Bay Area/ Oakland/ Politics & Govt
AI Assisted Icon
Published on February 21, 2024
Oakland Secures $3.5 Million Grant to Expand Safety Ambassador Program Through 2026Source: Google Street View

Oakland is beefing up its streets with a new safety initiative fueled by a $3.5 million state grant to curb non-emergency crises. The California Department of Social Services is giving the city the funds to expand its safety ambassador program, which sees mediators specializing in de-escalation and trauma-informed care patrolling neighborhoods, according to a statement from the City of Oakland.

With plans to stretch into areas such as Jack London Square, Little Saigon, and Lake Merritt in the coming years, the existing Downtown and Chinatown programs will get a significant boost from the Community Response Initiative to Strengthen Emergency Systems Act (C.R.I.S.E.S. Act) Grant Pilot Program funds, administered by the city’s Economic and Workforce Development Department. Set to run through August 31, 2026, Family Bridges, Inc. will take the helm of these efforts with their team of Community Ambassadors, the organization told the City of Oakland.

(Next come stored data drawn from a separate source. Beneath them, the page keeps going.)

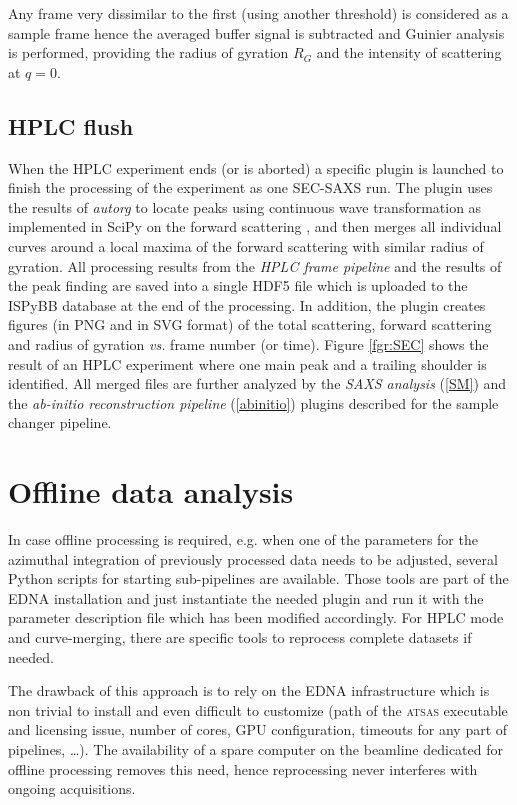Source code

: \documentclass[preprint,pdf]{iucr}              %
\begin{document}
Any frame very dissimilar to the first (using another threshold) is considered
as a sample frame hence the averaged buffer signal is subtracted and Guinier
analysis is performed, providing the radius of gyration $R_G$ and the
intensity of scattering at $q=0$.

\subsection{HPLC flush}
When the HPLC experiment ends (or is aborted) a specific plugin is launched to
finish the processing of the experiment as one SEC-SAXS run.
The plugin uses the results of \textit{autorg} to locate peaks using continuous
wave transformation as implemented in SciPy on the forward scattering
\cite{cwt,scipy}, and then merges all individual curves around a local maxima
of the forward scattering with similar radius of gyration.
All processing results from the \textit{HPLC frame pipeline} and the results of
the peak finding are saved into a single HDF5 file which is uploaded to the
ISPyBB database at the end of the processing.
In addition, the plugin creates figures (in PNG and in SVG format) of the
total scattering, forward scattering and radius of gyration \textit{vs.} frame
number (or time).
Figure \ref{fgr:SEC} shows the result of an HPLC
experiment where one main peak and a trailing shoulder is identified.
All merged files are further analyzed by the \textit{SAXS analysis}
(\ref{SM}) and the \textit{ab-initio reconstruction pipeline}
(\ref{abinitio}) plugins described for the sample changer pipeline.

\section{Offline data analysis}
In case offline processing is required, e.g. when one of the parameters for
the azimuthal integration of previously processed data needs to be adjusted,
several Python scripts for starting sub-pipelines are available.
Those tools are part of the EDNA installation and just instantiate the needed
plugin and run it with the parameter description file which has been modified
accordingly.
For HPLC mode and curve-merging, there are specific tools to reprocess complete
datasets if needed.

The drawback of this approach is to rely on the EDNA infrastructure which is
non trivial to install and even difficult to customize (path of the
\textsc{atsas} executable and licensing issue, number of cores, GPU
configuration, timeouts for any part of pipelines, \ldots).
The availability of a spare computer on the beamline dedicated for offline
processing removes this need, hence reprocessing never interferes with ongoing
acquisitions.
\end{document}
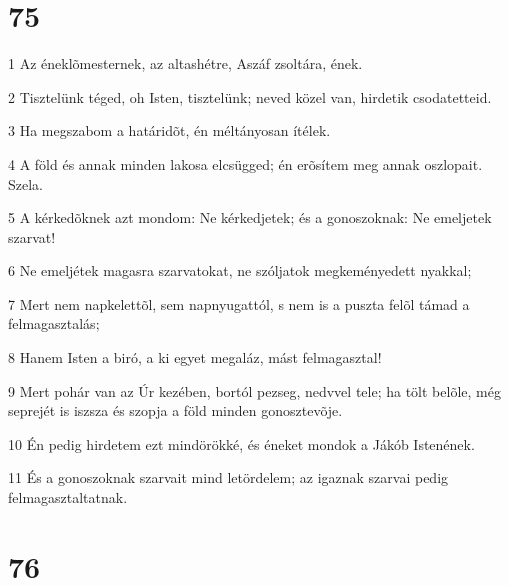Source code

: \chapter{75}

\par 1 Az éneklõmesternek, az altashétre, Aszáf zsoltára, ének.
\par 2 Tisztelünk téged, oh Isten, tisztelünk; neved közel van, hirdetik csodatetteid.
\par 3 Ha megszabom a határidõt, én méltányosan ítélek.
\par 4 A föld és annak minden lakosa elcsügged; én erõsítem meg annak oszlopait. Szela.
\par 5 A kérkedõknek azt mondom: Ne kérkedjetek; és a gonoszoknak: Ne emeljetek szarvat!
\par 6 Ne emeljétek magasra szarvatokat, ne szóljatok megkeményedett nyakkal;
\par 7 Mert nem napkelettõl, sem napnyugattól, s nem is a puszta felõl támad a felmagasztalás;
\par 8 Hanem Isten a biró, a ki egyet megaláz, mást felmagasztal!
\par 9 Mert pohár van az Úr kezében, bortól pezseg, nedvvel tele; ha tölt belõle, még seprejét is iszsza és szopja a föld minden gonosztevõje.
\par 10 Én pedig hirdetem ezt mindörökké, és éneket mondok a Jákób Istenének.
\par 11 És a gonoszoknak szarvait mind letördelem; az igaznak szarvai pedig felmagasztaltatnak.

\chapter{76}

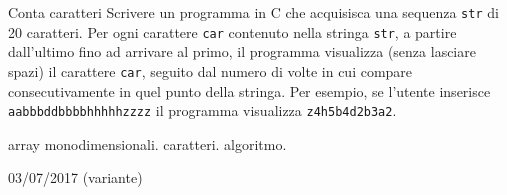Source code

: \begin{exrev}{Conta caratteri}
Scrivere un programma in C che acquisisca una sequenza \texttt{str} di 20 caratteri. Per ogni carattere \texttt{car} contenuto nella stringa \texttt{str}, a partire dall'ultimo fino ad arrivare al primo, il programma visualizza (senza lasciare spazi) il carattere \texttt{car}, seguito dal numero di volte in cui compare consecutivamente in quel punto della stringa. Per esempio, se l'utente inserisce \texttt{aabbbddbbbbhhhhhzzzz} il programma visualizza \texttt{z4h5b4d2b3a2}.


\begin{tags}
array monodimensionali. caratteri. algoritmo.
\end{tags}

\begin{esame}
03/07/2017 (variante)
\end{esame}








\end{exrev}


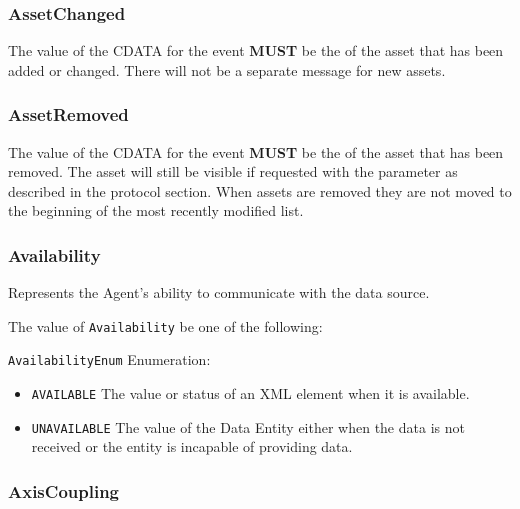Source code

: \subsubsection{AssetChanged}
\label{sec:AssetChanged}



The value of the \gls{CDATA} for the event \textbf{MUST} be the  of the asset that has been added or changed. There will not be a separate message for new assets.


\subsubsection{AssetRemoved}
\label{sec:AssetRemoved}



The value of the \gls{CDATA} for the event \textbf{MUST} be the  of the asset that has been removed. The asset will still be visible if requested with the  parameter as described in the protocol section. When assets are removed they are not moved to the beginning of the most recently modified list.


\subsubsection{Availability}
\label{sec:Availability}



Represents the \gls{Agent}'s ability to communicate with the data source.


The value of \texttt{Availability} \MUST be one of the following: 


\texttt{AvailabilityEnum} Enumeration:

\begin{itemize}
\item \texttt{AVAILABLE} \newline The value or status of an XML element when it is available. 
\item \texttt{UNAVAILABLE} \newline The value of the \gls{Data Entity} either when the data is not received or the entity is incapable of providing data. 
\end{itemize}

\FloatBarrier

\subsubsection{AxisCoupling}
\label{sec:AxisCoupling}



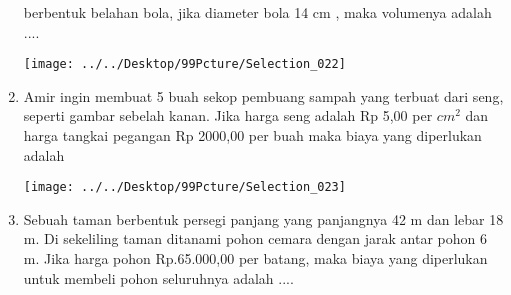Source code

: \documentclass[12pt,a4paper,draft,final,oneside,twoside,openright,openany]{article}
\begin{document}
\begin{enumerate}
		berbentuk belahan bola, jika diameter bola 14 cm ,
		maka volumenya adalah ....
			\begin{center}
				\texttt{[image: ../../Desktop/99Pcture/Selection\_022]}
			\end{center}
		\item Amir ingin membuat 5 buah sekop pembuang sampah yang
		terbuat dari seng, seperti gambar sebelah kanan. Jika harga
		seng adalah Rp 5,00 per $cm^2$ dan harga tangkai pegangan Rp
		2000,00 per buah maka biaya yang diperlukan adalah
			\begin{center}
				\texttt{[image: ../../Desktop/99Pcture/Selection\_023]}
			\end{center}
		\item Sebuah taman berbentuk persegi panjang yang panjangnya 42 m dan lebar 18 m. Di
		sekeliling taman ditanami pohon cemara dengan jarak antar pohon 6 m. Jika harga
		pohon Rp.65.000,00 per batang, maka biaya yang diperlukan untuk membeli pohon
		seluruhnya adalah ....
	\end{enumerate}
		
\end{document}
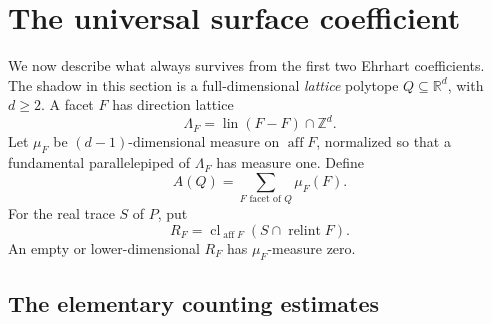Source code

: \documentclass[11pt,a4paper]{article}
\numberwithin{equation}{section}
\theoremstyle{plain}
\newcommand{\R}{\mathbb R}
\newcommand{\Z}{\mathbb Z}
\newcommand{\aff}{\operatorname{aff}}
\newcommand{\relint}{\operatorname{relint}}
\newcommand{\cl}{\operatorname{cl}}
\begin{document}
\section{The universal surface coefficient}\label{poly:ehr:sec:surface}

We now describe what always survives from the first two Ehrhart
coefficients. The shadow in this section is a full-dimensional \emph{lattice}
polytope $Q\subseteq\R^d$, with $d\geq2$. A facet $F$ has direction
lattice
\[
 \Lambda_F=\operatorname{lin}(F-F)\cap\Z^d.
\]
Let $\mu_F$ be $(d-1)$-dimensional measure on $\aff F$, normalized so that
a fundamental parallelepiped of $\Lambda_F$ has measure one. Define
\begin{equation}\label{poly:ehr:eq:boundary-measure}
 A(Q)=\sum_{F\text{ facet of }Q}\mu_F(F).
\end{equation}
For the real trace $S$ of $P$, put
\begin{equation}\label{poly:ehr:eq:facet-piece}
 R_F=\cl_{\aff F}(S\cap\relint F).
\end{equation}
An empty or lower-dimensional $R_F$ has $\mu_F$-measure zero.

\subsection{The elementary counting estimates}
\end{document}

Together with MACRO (Mobile Assistance Community Responders of Oakland), the initiative aims to reduce reliance on law enforcement for non-emergency situations, freeing up resources for more pressing police, paramedic, and dispatcher demands. In addition to services like housing navigation and a new dedicated hotline, the ambassadors will maintain a presence through street outreach and mediation, trying to ease tensions before they escalate.

The Oakland City Council is poised to review the grant on February 27th, with a full City Council thumbs-up potentially following on March 6. Oakland mayor Sheng Thao praised the grant in partnership with Family Bridges, expressing that this move would free up law enforcement and bring forth a community safety approach sensitive to Oakland’s diversity, as stated by the City of Oakland.

Further community figures, including Councilmember Carroll Fife and Council President Nikki Fortunato Bas have expressed their support for the grant's potential impact on the city's welfare. Bas, in particular, highlighted Family Bridges' established presence in Chinatown, their work with businesses, residents, and the unhoused, and the aim to create a successful crisis response model in a press release.

Corinne Jan, CEO of Family Bridges, Inc., explained the organization’s readiness to tackle the project's goals, focusing on relationship building and mutual respect. "Thank you for this opportunity. We look forward to partnering with all of our community members to achieve safe, thriving and vibrant communities in Oakland," she mentioned in the same press briefing.

Oakland native and E14 Gallery owner Viviana Rodriguez-Smith also commented on the development, expressing her excitement for an enhanced focus on service direction and creating a welcoming environment, both critical for local businesses and cultural expression. Her remarks were captured in a recent statement by the City of Oakland.